# Data supplied
* * *
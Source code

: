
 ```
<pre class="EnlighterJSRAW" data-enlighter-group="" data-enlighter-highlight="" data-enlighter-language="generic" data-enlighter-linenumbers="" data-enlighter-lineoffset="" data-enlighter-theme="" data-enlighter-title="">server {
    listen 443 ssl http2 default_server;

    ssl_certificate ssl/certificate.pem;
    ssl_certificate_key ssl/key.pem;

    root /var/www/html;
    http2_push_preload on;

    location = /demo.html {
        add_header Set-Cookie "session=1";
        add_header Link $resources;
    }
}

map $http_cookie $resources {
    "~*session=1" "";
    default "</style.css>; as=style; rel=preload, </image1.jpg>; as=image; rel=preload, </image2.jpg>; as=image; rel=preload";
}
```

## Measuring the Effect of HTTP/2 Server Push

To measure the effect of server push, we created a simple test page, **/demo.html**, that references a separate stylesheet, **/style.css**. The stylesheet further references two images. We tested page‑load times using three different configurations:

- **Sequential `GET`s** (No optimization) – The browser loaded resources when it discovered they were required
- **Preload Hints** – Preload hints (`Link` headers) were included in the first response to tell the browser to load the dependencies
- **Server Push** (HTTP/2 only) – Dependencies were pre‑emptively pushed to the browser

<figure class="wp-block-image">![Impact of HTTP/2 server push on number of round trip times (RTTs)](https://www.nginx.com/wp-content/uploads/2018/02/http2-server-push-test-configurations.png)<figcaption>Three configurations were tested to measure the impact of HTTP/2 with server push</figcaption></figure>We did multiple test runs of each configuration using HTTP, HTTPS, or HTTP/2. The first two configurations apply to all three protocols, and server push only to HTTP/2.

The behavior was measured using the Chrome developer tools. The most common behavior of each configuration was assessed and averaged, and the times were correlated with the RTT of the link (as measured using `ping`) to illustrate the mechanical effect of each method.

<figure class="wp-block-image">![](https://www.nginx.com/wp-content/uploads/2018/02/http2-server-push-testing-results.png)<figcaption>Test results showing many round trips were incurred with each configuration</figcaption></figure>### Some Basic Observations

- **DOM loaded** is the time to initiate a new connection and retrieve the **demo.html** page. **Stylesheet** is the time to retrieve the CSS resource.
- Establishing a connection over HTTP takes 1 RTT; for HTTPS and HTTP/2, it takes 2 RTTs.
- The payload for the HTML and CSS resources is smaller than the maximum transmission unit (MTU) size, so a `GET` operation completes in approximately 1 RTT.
* * *
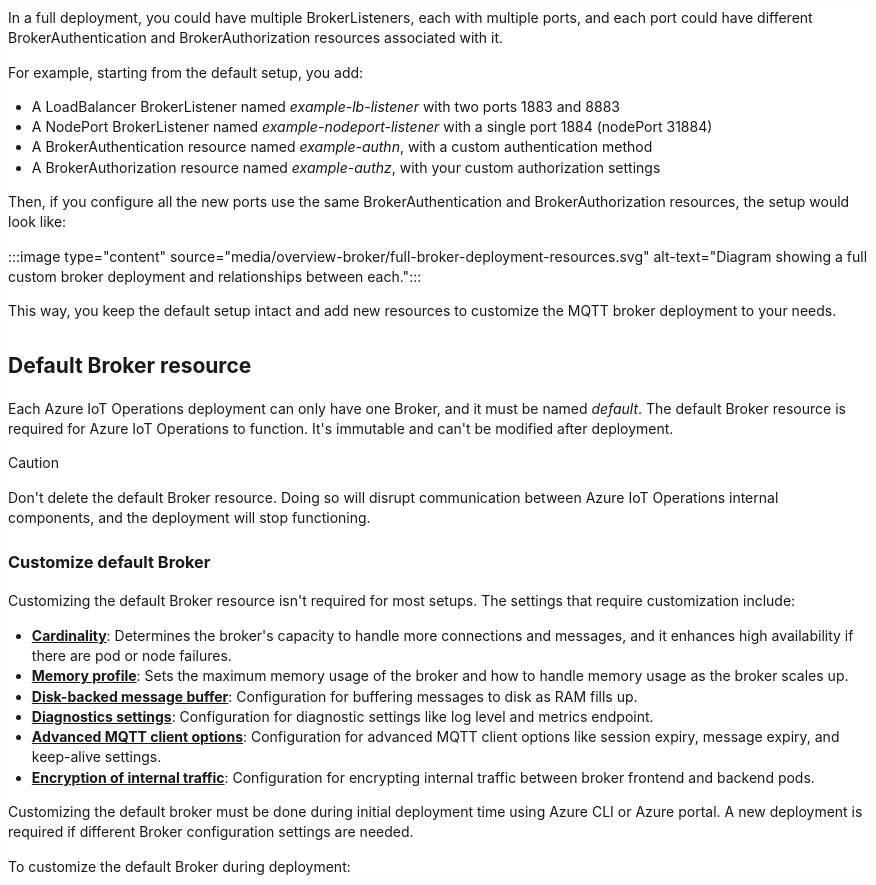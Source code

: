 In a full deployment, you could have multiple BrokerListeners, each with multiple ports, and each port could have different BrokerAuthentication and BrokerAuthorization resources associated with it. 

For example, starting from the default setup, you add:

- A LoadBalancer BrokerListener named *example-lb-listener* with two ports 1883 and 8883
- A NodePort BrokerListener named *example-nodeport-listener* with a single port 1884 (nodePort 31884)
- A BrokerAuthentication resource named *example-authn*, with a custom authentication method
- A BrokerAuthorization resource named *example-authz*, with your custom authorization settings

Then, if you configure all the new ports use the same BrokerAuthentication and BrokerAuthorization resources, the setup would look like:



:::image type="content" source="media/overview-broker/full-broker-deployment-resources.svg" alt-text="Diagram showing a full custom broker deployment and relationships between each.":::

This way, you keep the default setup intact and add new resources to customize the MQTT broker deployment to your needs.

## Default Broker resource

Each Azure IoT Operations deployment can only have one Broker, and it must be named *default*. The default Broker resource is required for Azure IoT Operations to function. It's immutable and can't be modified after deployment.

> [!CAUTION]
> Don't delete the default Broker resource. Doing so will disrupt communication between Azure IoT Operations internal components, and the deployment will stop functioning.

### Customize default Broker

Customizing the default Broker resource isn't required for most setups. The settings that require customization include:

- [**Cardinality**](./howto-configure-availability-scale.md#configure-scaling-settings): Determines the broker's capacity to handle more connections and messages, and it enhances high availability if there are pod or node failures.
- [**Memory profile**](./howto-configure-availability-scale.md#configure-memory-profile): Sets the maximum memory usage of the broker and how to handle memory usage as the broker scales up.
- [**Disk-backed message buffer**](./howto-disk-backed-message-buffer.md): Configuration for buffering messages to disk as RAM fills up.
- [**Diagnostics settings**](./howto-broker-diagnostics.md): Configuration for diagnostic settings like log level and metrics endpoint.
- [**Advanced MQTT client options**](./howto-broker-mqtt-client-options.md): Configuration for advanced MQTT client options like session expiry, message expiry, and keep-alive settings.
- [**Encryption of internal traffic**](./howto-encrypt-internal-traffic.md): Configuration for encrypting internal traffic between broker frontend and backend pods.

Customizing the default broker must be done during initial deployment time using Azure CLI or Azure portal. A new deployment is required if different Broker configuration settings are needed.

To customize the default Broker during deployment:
* * *
# Your objective
Scan the entries above for the string "round" and copy each line that contains it.

# Exercise answer
<figure class="wp-block-image">![Impact of HTTP/2 server push on number of round trip times (RTTs)](https://www.nginx.com/wp-content/uploads/2018/02/http2-server-push-test-configurations.png)<figcaption>Three configurations were tested to measure the impact of HTTP/2 with server push</figcaption></figure>We did multiple test runs of each configuration using HTTP, HTTPS, or HTTP/2. The first two configurations apply to all three protocols, and server push only to HTTP/2.
<figure class="wp-block-image">![](https://www.nginx.com/wp-content/uploads/2018/02/http2-server-push-testing-results.png)<figcaption>Test results showing many round trips were incurred with each configuration</figcaption></figure>### Some Basic Observations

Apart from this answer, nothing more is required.